Samuel Adams, a firebrand himself, recognized the shocking nature of Common Sense. When sharing the pamphlet, he asked friends not to be mad at him if they found it offensive.
"I have Sent to Mrs Adams a Pamphlet which made its first Appearance a few days ago. It has fretted some folks here more than a little. I recommend it to your Perusal and wish you would borrow it of her.
Don't be displeased with me if you find the Spirit of it totally repugnant with your Ideas of Government.

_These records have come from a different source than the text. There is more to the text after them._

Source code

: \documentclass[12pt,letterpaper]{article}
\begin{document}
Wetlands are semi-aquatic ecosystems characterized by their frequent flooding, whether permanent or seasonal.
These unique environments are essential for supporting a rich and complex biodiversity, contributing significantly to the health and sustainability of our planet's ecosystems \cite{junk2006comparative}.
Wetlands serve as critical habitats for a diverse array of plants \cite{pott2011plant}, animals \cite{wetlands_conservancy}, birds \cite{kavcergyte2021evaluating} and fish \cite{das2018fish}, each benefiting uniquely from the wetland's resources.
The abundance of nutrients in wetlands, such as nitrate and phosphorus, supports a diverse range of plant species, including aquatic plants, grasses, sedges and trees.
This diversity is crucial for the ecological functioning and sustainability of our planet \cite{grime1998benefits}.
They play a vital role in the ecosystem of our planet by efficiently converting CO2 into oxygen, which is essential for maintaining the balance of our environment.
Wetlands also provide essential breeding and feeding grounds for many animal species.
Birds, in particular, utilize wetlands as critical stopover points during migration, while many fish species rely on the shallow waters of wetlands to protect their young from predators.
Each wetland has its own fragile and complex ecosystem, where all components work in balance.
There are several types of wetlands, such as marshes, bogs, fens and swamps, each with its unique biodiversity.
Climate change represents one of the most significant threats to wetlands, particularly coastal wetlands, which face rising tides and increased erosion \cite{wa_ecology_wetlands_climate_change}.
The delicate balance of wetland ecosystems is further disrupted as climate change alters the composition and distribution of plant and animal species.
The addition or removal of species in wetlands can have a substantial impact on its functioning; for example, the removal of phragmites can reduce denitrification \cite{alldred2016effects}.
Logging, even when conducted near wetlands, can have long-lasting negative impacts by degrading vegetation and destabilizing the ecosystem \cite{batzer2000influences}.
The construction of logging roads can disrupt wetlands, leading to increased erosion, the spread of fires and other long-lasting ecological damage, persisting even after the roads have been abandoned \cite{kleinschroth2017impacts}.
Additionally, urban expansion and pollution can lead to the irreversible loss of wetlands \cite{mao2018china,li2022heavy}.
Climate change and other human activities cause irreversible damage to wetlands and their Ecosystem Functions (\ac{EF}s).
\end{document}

Read it without Prejudice and give me your impartial Sentiments of it when you may be at Leisure."
— SAMUEL ADAMS TO JAMES WARREN, January 13, 1776
Many people thought John Adams was the anonymous writer behind Common Sense. A writer himself, Adams was both envious of Common Sense's popularity and critical of some of Paine's ideas. In response, Adams published his own pamphlet Thoughts on Government. Paine later showed up on Adams' doorstep to discuss their differences and they spent a lively evening in debate.
(Read more about these differences and their lively evening in Dr. Jett Conner's article.)
"You ask, what is thought of Common sense. Sensible Men think there are some Whims, some Sophisms, some artfull Addresses to superstitious Notions, some keen attempts upon the Passions, in this Pamphlet. But all agree there is a great deal of good sense, delivered in a clear, simple, concise and nervous Style.
His Sentiments of the Abilities of America, and of the Difficulty of a Reconciliation with G.B. are generally approved. But his Notions, and Plans of Continental Government are not much applauded. Indeed this Writer has a better Hand at pulling down than building.
It has been very generally propagated through the Continent that I wrote this Pamphlet. But altho I could not have written any Thing in so manly and striking a style, I flatter myself I should have made a more respectable Figure as an Architect, if I had undertaken such a Work. This Writer seems to have very inadequate Ideas of what is proper and necessary to be done, in order to form Constitutions for single Colonies, as well as a great Model of Union for the whole."
— JOHN ADAMS TO ABIGAIL ADAMS, March 19, 1776
John's wife Abigail Adams was a fan of Common Sense. She praised the pamphlet in letters to her husband and could envision a clear path to independence. (Read more about John and Abigail's discussion of Common Sense .)
"I am charmed with the Sentiments of Common Sense; and wonder how an honest Heart, one who wishes the welfare of their country, and the happiness of posterity can hesitate one moment at adopting them; I want to know how those Sentiments are received in Congress? I dare say their would be no difficulty in procuring a vote and instructions from all the Assemblies in New England for independancy. I most sincerely wish that now in the Lucky Minuet it might be done."
— ABIGAIL ADAMS TO JOHN ADAMS, March 10, 1776
Benjamin Franklin first met Thomas Paine in London. They formed a friendship and Franklin became a mentor to the idealistic Paine. Paine expected to "surprise" Franklin with Common Sense. It's safe to say he surprised more than just Franklin, who warned a friend across the Atlantic about the sassy style of Common Sense, "This rude way of writing in America will seem very strong on your side."
"The Bearer, Mr. Paine, has requested a Line of Introduction to you, which I give the more willingly, as I know his sentiments are not very different from yours. He is the reputed, and I think the real Author of Common Sense, a Pamphlet that has made great Impression here. "
—BENJAMIN FRANKLIN to Charles Lee, February, 19 1776
At first, John Hancock didn't think much of Common Sense. He passed it on to a friend as an "amusement." Six months later, as president of the Continental Congress, Hancock signed the Declaration of Independence alone. (It was common for only the president to sign official documents of the Continental Congress). His signature would courageously remain alone on this treasonous Declaration for almost a month.
"I inclose you a pamphlet which makes much Talk here, said to be wrote by an English Gentleman Resident here by the name of Paine, I believe him the Author, I Send it for your and Friend's Amusement."